Real circuit needs some more components, first one is diode rectifier for output. This solves polarity issue. Second one is mic powerin circuit. For that I will use resistor divider with zener diode clamping. Target for mic voltage is around 3v, so line voltage can drop near 5v volta and circuit works still with same audio volume level. Simulation gives same 5mA peak-to-peak values 5-20v range. Transistor drives current and that is good in this case.

Vesa

#4
Part 4: building the new mic. On the circuit.jpg is "final" mic circuit. D5 2.4v zener, Q1 BC846B, D1-D4 100v schottky. V1 is mic capsule and yellow box is external test circuit. Measurement result do not look promising, voltage swing in picture New_mic.jpg is lover than carbon mic. Real life test with S&H Model 36 gives opposite result: sound is laud and clear. It seems that carbon mic distordion is dominant on osciloscope measurement. Electric capsule mic gives only undistordet sound and this is the actual voice. Sound quality is superior over carbon mic.

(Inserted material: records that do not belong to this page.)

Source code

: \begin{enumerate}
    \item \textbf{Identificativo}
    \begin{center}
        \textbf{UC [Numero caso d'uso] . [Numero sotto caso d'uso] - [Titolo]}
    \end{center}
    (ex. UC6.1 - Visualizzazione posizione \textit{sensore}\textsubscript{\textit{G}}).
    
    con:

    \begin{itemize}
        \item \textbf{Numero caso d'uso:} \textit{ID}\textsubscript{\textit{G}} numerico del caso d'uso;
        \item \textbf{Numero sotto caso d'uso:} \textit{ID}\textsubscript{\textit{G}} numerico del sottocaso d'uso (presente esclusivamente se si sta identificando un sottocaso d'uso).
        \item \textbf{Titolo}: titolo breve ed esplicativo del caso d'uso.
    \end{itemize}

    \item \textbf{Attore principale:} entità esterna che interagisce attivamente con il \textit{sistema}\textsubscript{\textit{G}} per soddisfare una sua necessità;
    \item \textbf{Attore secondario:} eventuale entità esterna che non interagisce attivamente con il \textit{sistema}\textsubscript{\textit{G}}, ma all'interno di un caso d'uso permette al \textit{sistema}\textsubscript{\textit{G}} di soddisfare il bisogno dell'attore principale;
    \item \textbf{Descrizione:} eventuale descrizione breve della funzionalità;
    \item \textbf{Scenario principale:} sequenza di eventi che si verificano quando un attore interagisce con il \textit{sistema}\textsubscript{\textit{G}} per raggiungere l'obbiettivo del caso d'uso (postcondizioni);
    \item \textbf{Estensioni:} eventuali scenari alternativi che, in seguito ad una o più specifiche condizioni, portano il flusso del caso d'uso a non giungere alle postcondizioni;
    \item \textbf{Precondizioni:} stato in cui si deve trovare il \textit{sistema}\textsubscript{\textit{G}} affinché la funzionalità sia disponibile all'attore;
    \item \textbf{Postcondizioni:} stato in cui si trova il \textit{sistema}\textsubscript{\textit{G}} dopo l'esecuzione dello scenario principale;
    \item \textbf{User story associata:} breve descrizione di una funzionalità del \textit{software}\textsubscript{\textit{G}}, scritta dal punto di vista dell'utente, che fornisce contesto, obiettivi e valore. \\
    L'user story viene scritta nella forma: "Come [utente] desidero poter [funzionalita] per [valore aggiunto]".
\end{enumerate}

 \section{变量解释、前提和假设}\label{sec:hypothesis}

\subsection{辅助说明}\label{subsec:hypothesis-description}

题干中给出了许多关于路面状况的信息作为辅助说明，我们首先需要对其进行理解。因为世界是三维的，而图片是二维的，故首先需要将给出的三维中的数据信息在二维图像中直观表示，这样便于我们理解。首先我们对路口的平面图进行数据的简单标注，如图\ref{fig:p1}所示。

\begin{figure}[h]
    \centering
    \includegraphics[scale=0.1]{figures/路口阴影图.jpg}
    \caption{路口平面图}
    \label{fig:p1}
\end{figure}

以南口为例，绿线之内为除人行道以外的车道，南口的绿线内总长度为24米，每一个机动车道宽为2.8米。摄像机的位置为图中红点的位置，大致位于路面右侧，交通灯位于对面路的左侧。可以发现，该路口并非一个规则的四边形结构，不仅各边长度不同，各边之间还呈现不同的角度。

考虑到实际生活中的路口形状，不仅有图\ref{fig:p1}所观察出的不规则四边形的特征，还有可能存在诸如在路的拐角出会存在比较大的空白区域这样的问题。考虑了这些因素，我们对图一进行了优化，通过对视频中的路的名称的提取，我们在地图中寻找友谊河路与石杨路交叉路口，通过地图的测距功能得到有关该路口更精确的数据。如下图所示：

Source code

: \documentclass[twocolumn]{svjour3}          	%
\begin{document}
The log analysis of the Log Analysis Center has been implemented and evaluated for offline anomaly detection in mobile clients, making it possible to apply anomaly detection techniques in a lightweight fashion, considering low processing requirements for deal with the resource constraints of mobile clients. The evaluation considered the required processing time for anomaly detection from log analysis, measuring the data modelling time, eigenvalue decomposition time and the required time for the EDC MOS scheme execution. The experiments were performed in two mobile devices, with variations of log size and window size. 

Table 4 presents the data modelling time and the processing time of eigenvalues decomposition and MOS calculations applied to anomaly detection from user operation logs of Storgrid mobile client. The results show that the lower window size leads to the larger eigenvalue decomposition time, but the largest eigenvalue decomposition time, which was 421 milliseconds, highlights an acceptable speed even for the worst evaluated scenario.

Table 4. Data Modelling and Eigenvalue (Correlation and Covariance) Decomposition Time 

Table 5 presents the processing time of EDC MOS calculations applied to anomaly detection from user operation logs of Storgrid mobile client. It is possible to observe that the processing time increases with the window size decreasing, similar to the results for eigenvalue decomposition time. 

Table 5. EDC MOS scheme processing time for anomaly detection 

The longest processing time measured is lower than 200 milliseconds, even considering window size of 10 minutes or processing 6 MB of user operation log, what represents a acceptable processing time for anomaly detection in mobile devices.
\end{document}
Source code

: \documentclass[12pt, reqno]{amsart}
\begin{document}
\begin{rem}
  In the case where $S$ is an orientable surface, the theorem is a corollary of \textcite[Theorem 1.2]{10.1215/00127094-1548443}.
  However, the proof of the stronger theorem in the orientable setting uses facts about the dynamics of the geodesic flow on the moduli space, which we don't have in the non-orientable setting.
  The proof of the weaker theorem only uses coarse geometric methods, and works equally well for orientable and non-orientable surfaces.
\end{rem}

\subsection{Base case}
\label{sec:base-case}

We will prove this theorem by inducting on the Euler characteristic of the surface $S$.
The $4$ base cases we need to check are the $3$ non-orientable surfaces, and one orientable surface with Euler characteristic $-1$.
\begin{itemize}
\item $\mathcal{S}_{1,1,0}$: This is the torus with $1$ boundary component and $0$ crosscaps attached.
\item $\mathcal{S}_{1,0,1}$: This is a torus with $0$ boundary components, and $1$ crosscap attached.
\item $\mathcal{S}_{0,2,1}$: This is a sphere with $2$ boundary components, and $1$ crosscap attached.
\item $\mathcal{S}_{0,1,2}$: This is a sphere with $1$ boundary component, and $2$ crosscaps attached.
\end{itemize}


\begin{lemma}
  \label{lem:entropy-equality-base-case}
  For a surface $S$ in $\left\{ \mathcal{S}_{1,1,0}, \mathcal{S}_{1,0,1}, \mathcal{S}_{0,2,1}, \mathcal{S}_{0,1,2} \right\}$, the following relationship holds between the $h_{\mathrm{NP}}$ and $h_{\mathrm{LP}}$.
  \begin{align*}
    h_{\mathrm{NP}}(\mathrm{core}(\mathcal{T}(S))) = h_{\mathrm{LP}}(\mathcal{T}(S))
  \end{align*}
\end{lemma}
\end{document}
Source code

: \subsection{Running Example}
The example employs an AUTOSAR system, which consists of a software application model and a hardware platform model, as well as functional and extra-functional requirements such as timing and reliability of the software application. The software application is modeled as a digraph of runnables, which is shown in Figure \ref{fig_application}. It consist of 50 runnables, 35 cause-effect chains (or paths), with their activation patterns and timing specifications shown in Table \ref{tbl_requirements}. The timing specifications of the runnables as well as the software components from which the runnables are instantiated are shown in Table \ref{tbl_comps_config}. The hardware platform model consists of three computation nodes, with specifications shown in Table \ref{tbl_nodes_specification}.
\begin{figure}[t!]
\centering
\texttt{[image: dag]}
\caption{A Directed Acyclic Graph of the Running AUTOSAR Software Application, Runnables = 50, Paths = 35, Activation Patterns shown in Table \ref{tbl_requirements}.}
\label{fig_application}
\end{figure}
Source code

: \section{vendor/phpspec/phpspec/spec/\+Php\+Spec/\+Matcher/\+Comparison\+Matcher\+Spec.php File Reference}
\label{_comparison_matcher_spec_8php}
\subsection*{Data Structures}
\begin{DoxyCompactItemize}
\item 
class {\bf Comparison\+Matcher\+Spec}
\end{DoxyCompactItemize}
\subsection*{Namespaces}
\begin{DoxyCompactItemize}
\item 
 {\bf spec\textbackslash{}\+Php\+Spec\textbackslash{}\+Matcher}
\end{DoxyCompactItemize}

Mic circuit with 3d printed parts on the picture mic_circuit.jpg. Assembly on handset is easy, just screw cap open and changes mic capsule to this the new one.

R5 is now tuned for low voltage use, Model 36 use transformer and mic voltage is only 6v. Some phones gives line voltage directly to mic and 5k is better for that use case.

countryman

Wow, that came out great! Very good job with those tiny SMD components, too.

I made a few boards with normal wired parts and fitted them into emptied carbon capsules. I followed the schematic shown below. The transistor is a Darlington type, to which the microphone is directly coupled. This way the mic only gets 1.2 ... 1.4 Volts which is low. Your schematic allows enough voltage to properly operate any electret mic.

Vesa

I spend some time for circuit testing and measurements and I was not happy with performance. Electrec mic voltage generation did not work correctly and NPN dc-current draw was just too high. So here is now fine tuned circuit on circuit.jpg. This circuit generates full 2.4v to mic even with 5v test voltage. Below is measurements with differenet voltages, voltage refers to circuit V2 test voltage source. With fine tuning this outperforms now carbon mic on all conditions. With 3v mic circuit receives around 1v and it stil produces good signal. Most of cases this fine tuned circuit gives 2x signal level when compared to carbon mic.

I will test this also using dual BC846B as darlington. When I have circuit ready I will do also comaprison on phones.

Vesa

One post more, now with darlington circuit_d.jpg. Test result on Darlington.jpg. More gain and performance is slightly better on low voltaga use. This version stays on use with Model 36.

countryman

Great research work, thank you for publishing the results in detail!
What do you think is the lowest voltage for successful operation? Might it also be used for local battery phones with 3 Volt supply?

Vesa

Yes, it should work with 3v local battery feed also. With the local battery polarity of the voltage is known, so there is no need for the bridge rectifier. Below is the circuit with polarity markings and you can leave diodes D1-D4 away. This will give 0.6v more voltage to the circuit, schottky diodes forward voltage is 0.3v. D5 can be leave away also, there is no risk for high voltages to the electrete mic.